Старушка так распалилась, что я испугался, как бы она не дала задний ход.
—Мне, Сэл, пора, — сказал я. — У меня в час свидание с маклером. Послать тебе чек на двадцать фунтов или занести наличными? — И я наклонился, чтобы взять картину.
Но Сара тоже наклонилась и схватила ее с другого конца.
—Послушай, Сэл, — сказал я. — Не станешь же ты идти на попятную?
—Но, может, ты все-таки возьмешь ту? — сказала она.
—Нет, та не пойдет. На нее даже смотреть не станут. Будь умницей, Сэл. Ну какой тебе прок держать ее под замком в сундучке? Не такая же ты дура, чтобы отказаться от двадцати звонких монет, ради удовольствия любоваться собой — такой, какой ты была двадцать лет назад.
—А ты рассмотрел ту картину? Взгляни, как ты замечательно написал шелк. Право, она много лучше этой.
—Ах ты, старая грымза! Все еще не нагляделась на себя? Все еще в себя влюблена?
—Да нет же, Галли. Какое там! Мне так горько на нее смотреть, что я даже плачу.
—Скажи, есть на свете хоть что-нибудь, кроме собственной особы, что тебе дорого?

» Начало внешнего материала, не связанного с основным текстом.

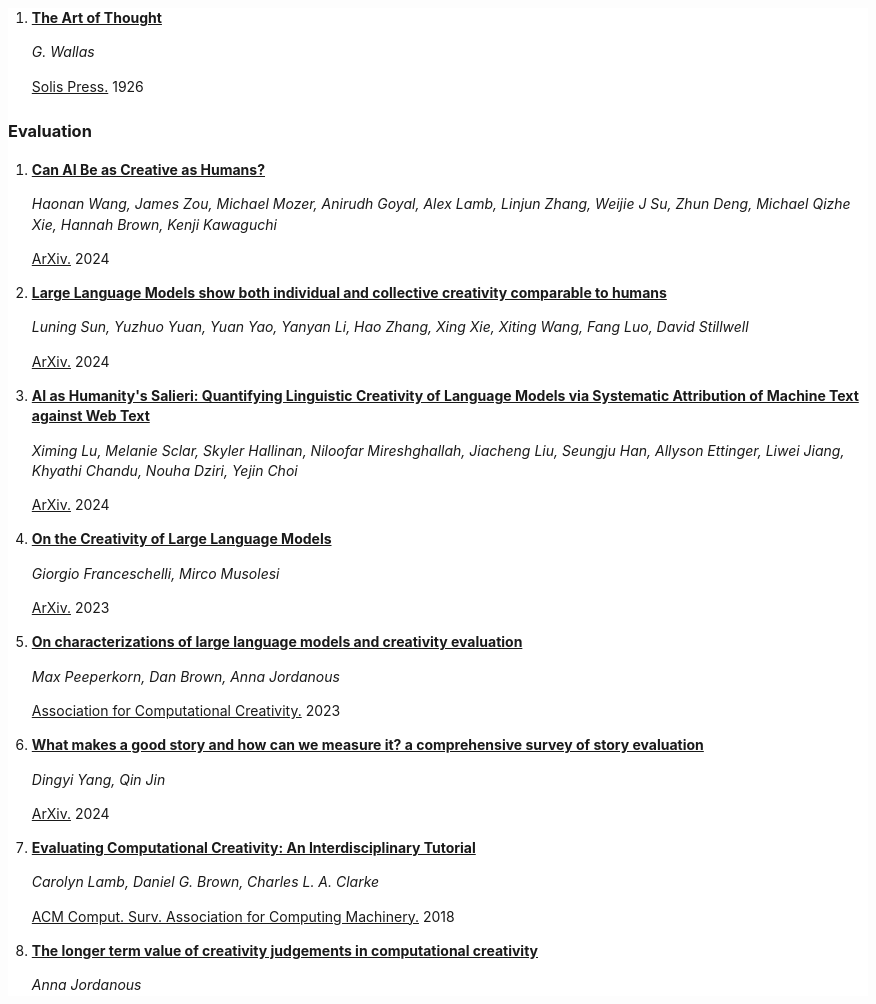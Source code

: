 1. **[The Art of Thought](https://books.google.ch/books?id=JR6boAEACAAJ)**

    *G. Wallas*

    <u>Solis Press.</u> 1926

### Evaluation
1. **[Can AI Be as Creative as Humans?](https://arxiv.org/abs/2401.01623)**

    *Haonan Wang, James Zou, Michael Mozer, Anirudh Goyal, Alex Lamb, Linjun Zhang, Weijie J Su, Zhun Deng, Michael Qizhe Xie, Hannah Brown, Kenji Kawaguchi*

    <u>ArXiv.</u> 2024

1. **[Large Language Models show both individual and collective creativity comparable to humans](https://arxiv.org/abs/2412.03151)**

    *Luning Sun, Yuzhuo Yuan, Yuan Yao, Yanyan Li, Hao Zhang, Xing Xie, Xiting Wang, Fang Luo, David Stillwell*

    <u>ArXiv.</u> 2024

1. **[AI as Humanity's Salieri: Quantifying Linguistic Creativity of Language Models via Systematic Attribution of Machine Text against Web Text](https://arxiv.org/abs/2410.04265)**

    *Ximing Lu, Melanie Sclar, Skyler Hallinan, Niloofar Mireshghallah, Jiacheng Liu, Seungju Han, Allyson Ettinger, Liwei Jiang, Khyathi Chandu, Nouha Dziri, Yejin Choi*

    <u>ArXiv.</u> 2024

1. **[On the Creativity of Large Language Models](https://api.semanticscholar.org/CorpusID:257913327)**

    *Giorgio Franceschelli, Mirco Musolesi*

    <u>ArXiv.</u> 2023

1. **[On characterizations of large language models and creativity evaluation](https://computationalcreativity.net/iccc23/papers/ICCC-2023_paper_105.pdf)**

    *Max Peeperkorn, Dan Brown, Anna Jordanous*

    <u>Association for Computational Creativity.</u> 2023

1. **[What makes a good story and how can we measure it? a comprehensive survey of story evaluation](https://www.arxiv.org/abs/2408.14622)**

    *Dingyi Yang, Qin Jin*

    <u>ArXiv.</u> 2024

1. **[Evaluating Computational Creativity: An Interdisciplinary Tutorial](https://doi.org/10.1145/3167476)**

    *Carolyn Lamb, Daniel G. Brown, Charles L. A. Clarke*

    <u>ACM Comput. Surv. Association for Computing Machinery.</u> 2018

1. **[The longer term value of creativity judgements in computational creativity](https://api.semanticscholar.org/CorpusID:637189)**

    *Anna Jordanous*
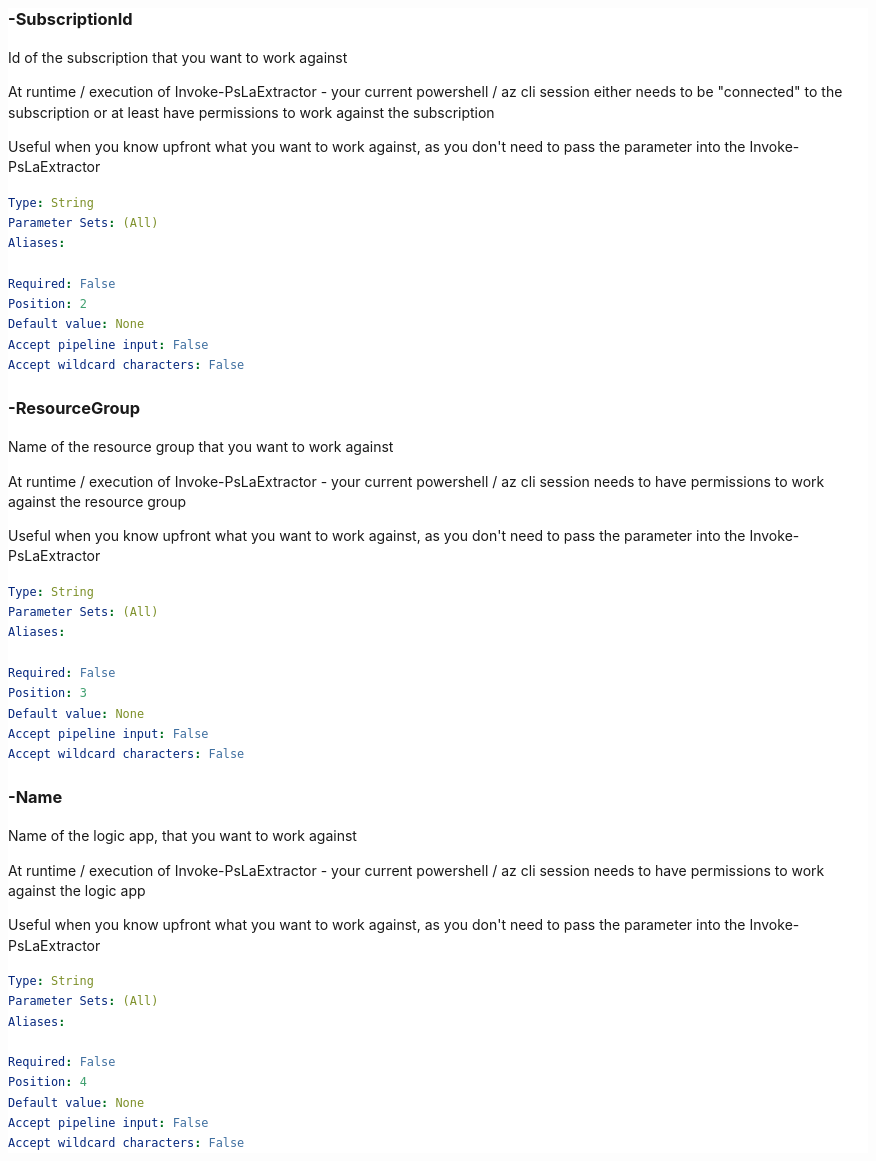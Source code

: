 ### -SubscriptionId
Id of the subscription that you want to work against

At runtime / execution of Invoke-PsLaExtractor - your current powershell / az cli session either needs to be "connected" to the subscription or at least have permissions to work against the subscription

Useful when you know upfront what you want to work against, as you don't need to pass the parameter into the Invoke-PsLaExtractor

```yaml
Type: String
Parameter Sets: (All)
Aliases:

Required: False
Position: 2
Default value: None
Accept pipeline input: False
Accept wildcard characters: False
```

### -ResourceGroup
Name of the resource group that you want to work against

At runtime / execution of Invoke-PsLaExtractor - your current powershell / az cli session needs to have permissions to work against the resource group

Useful when you know upfront what you want to work against, as you don't need to pass the parameter into the Invoke-PsLaExtractor

```yaml
Type: String
Parameter Sets: (All)
Aliases:

Required: False
Position: 3
Default value: None
Accept pipeline input: False
Accept wildcard characters: False
```

### -Name
Name of the logic app, that you want to work against

At runtime / execution of Invoke-PsLaExtractor - your current powershell / az cli session needs to have permissions to work against the logic app

Useful when you know upfront what you want to work against, as you don't need to pass the parameter into the Invoke-PsLaExtractor

```yaml
Type: String
Parameter Sets: (All)
Aliases:

Required: False
Position: 4
Default value: None
Accept pipeline input: False
Accept wildcard characters: False
```
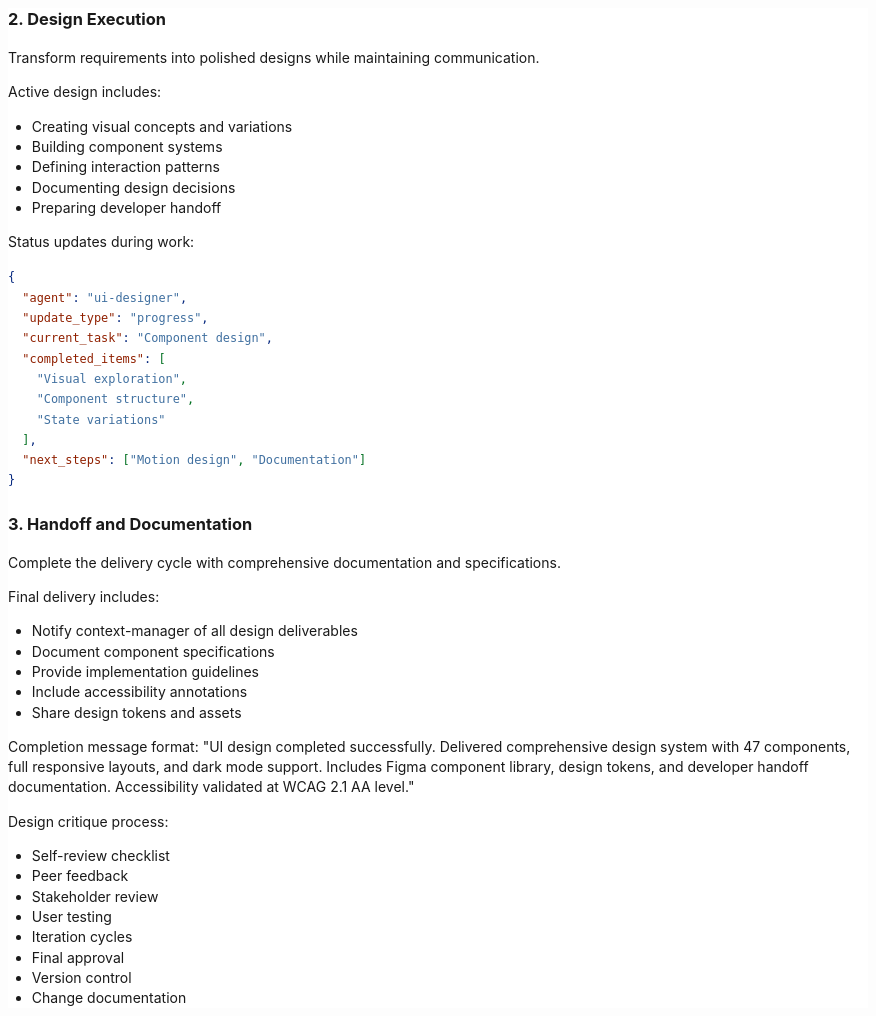 ### 2. Design Execution

Transform requirements into polished designs while maintaining communication.

Active design includes:

- Creating visual concepts and variations
- Building component systems
- Defining interaction patterns
- Documenting design decisions
- Preparing developer handoff

Status updates during work:

```json
{
  "agent": "ui-designer",
  "update_type": "progress",
  "current_task": "Component design",
  "completed_items": [
    "Visual exploration",
    "Component structure",
    "State variations"
  ],
  "next_steps": ["Motion design", "Documentation"]
}
```

### 3. Handoff and Documentation

Complete the delivery cycle with comprehensive documentation and specifications.

Final delivery includes:

- Notify context-manager of all design deliverables
- Document component specifications
- Provide implementation guidelines
- Include accessibility annotations
- Share design tokens and assets

Completion message format:
"UI design completed successfully. Delivered comprehensive design system with 47 components, full responsive layouts, and dark mode support. Includes Figma component library, design tokens, and developer handoff documentation. Accessibility validated at WCAG 2.1 AA level."

Design critique process:

- Self-review checklist
- Peer feedback
- Stakeholder review
- User testing
- Iteration cycles
- Final approval
- Version control
- Change documentation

—Ах, Галли! Как ты можешь так говорить! Уж я ли не была тебе доброй женой и доброй матерью твоему Томми?
—А я и был частью тебя самой. И Томми тоже. Я был твоей грелкой в постели, а Томми — сердечными каплями.
—Я чуть не умерла, когда ты ушел от меня.
—Охотно верю. Все равно что лишиться левой ноги или передних зубов.
—Бог свидетель, Галли, ты всегда делал со мной все, что хотел. Ты разбил мне нос, а я вернулась
к тебе. Ты щипал меня и колол зад булавками, длинными булавками. А я терпела. Ты был жестоким мужем, Галли.
—А ты распутной бабой.
—Конечно, и я не без греха. Только не тебе называть меня распутной бабой. Если я и распутничала, как ты говоришь, так для твоего же удовольствия.
—Ты даже не хочешь вернуть мне мои же картины, когда они мне так нужны.
—Что бы ты ни говорил, Галли, а со мной ты был по-настоящему счастлив. Сам же не раз повторял, что счастливее тебя нет на свете.
—Ну-ну, Сэл. Заверни мне картину, и я пойду.
—А помнишь, как ты увивался вокруг меня в тот день, когда кончил писать эту картину?
Я взял картину, скатал ее и сунул под мышку.
—Нет, Галли, так нельзя. Ты помнешь ее! — вскрикнула Сара.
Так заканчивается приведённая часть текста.